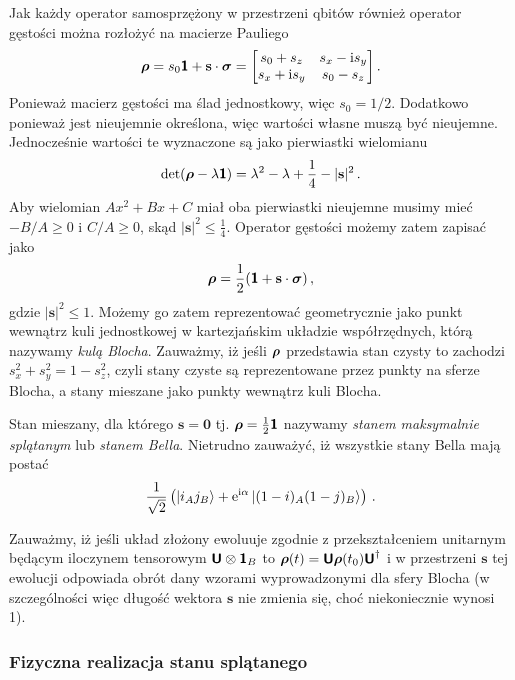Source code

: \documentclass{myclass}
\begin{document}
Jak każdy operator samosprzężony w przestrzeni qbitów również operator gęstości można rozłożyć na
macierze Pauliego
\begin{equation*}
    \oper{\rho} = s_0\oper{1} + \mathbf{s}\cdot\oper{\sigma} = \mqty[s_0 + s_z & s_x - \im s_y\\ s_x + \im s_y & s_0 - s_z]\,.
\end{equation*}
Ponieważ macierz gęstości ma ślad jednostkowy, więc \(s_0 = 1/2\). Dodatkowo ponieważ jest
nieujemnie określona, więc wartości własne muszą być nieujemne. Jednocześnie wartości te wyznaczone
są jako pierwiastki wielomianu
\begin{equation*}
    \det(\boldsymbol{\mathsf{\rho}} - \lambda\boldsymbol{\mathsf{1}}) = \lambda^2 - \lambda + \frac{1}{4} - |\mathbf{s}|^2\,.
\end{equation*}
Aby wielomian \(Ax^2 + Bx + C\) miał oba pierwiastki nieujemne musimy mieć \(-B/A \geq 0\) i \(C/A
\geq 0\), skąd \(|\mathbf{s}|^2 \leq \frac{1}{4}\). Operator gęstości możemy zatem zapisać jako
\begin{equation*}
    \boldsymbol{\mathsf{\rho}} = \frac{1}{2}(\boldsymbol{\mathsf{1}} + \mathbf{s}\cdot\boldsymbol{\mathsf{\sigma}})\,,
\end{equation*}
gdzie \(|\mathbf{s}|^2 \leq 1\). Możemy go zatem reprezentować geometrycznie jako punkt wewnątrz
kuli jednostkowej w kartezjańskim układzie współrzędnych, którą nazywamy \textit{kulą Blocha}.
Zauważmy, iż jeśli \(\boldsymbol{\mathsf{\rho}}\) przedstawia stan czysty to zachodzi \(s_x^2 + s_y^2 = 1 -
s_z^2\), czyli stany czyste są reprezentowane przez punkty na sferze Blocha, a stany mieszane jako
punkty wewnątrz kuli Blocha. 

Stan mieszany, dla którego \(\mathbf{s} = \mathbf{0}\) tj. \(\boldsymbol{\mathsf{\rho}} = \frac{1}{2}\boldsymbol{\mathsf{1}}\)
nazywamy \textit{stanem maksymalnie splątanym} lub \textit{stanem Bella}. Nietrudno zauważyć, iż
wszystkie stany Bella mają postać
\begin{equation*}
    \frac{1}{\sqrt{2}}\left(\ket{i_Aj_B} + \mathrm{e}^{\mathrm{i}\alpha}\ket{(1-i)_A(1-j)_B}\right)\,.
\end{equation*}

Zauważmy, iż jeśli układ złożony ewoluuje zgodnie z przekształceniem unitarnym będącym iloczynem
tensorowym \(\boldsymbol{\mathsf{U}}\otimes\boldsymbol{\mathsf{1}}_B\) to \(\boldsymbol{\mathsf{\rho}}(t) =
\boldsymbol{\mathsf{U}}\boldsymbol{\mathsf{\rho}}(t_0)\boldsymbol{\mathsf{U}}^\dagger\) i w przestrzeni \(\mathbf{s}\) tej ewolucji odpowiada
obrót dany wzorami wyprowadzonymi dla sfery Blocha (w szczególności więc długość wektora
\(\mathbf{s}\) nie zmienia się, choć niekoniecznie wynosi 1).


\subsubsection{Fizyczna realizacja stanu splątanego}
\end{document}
--------------------------------------------------
◆ **What this task involves**: After reading the entries above, state how many lines hold the word "wewnątrz", with no text besides the number.

◆ **Answer to this task**: 2